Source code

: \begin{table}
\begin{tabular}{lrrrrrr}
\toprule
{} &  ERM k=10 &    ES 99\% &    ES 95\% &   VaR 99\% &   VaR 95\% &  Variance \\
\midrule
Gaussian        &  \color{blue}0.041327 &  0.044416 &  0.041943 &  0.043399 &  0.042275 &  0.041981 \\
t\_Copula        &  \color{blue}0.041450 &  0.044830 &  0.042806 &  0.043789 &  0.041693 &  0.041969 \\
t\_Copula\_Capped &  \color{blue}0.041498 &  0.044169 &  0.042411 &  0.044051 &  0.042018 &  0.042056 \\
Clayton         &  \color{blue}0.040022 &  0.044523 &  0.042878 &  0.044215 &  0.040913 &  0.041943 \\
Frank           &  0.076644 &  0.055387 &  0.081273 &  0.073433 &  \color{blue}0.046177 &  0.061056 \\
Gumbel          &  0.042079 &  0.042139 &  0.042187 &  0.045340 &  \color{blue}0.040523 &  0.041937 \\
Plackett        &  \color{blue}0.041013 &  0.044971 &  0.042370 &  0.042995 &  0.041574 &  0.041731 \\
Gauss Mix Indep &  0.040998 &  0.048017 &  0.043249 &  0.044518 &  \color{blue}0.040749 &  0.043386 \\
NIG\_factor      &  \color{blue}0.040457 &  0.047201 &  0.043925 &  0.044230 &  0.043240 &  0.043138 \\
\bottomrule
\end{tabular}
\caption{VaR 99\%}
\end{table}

===

WHAT THIS TASK INVOLVES: Once you have read the records above, write them out again exactly.

COMPLETED TASK:
Source code

: \begin{table}
\begin{tabular}{lrrrrrr}
\toprule
{} &  ERM k=10 &    ES 99\% &    ES 95\% &   VaR 99\% &   VaR 95\% &  Variance \\
\midrule
Gaussian        &  \color{blue}0.041327 &  0.044416 &  0.041943 &  0.043399 &  0.042275 &  0.041981 \\
t\_Copula        &  \color{blue}0.041450 &  0.044830 &  0.042806 &  0.043789 &  0.041693 &  0.041969 \\
t\_Copula\_Capped &  \color{blue}0.041498 &  0.044169 &  0.042411 &  0.044051 &  0.042018 &  0.042056 \\
Clayton         &  \color{blue}0.040022 &  0.044523 &  0.042878 &  0.044215 &  0.040913 &  0.041943 \\
Frank           &  0.076644 &  0.055387 &  0.081273 &  0.073433 &  \color{blue}0.046177 &  0.061056 \\
Gumbel          &  0.042079 &  0.042139 &  0.042187 &  0.045340 &  \color{blue}0.040523 &  0.041937 \\
Plackett        &  \color{blue}0.041013 &  0.044971 &  0.042370 &  0.042995 &  0.041574 &  0.041731 \\
Gauss Mix Indep &  0.040998 &  0.048017 &  0.043249 &  0.044518 &  \color{blue}0.040749 &  0.043386 \\
NIG\_factor      &  \color{blue}0.040457 &  0.047201 &  0.043925 &  0.044230 &  0.043240 &  0.043138 \\
\bottomrule
\end{tabular}
\caption{VaR 99\%}
\end{table}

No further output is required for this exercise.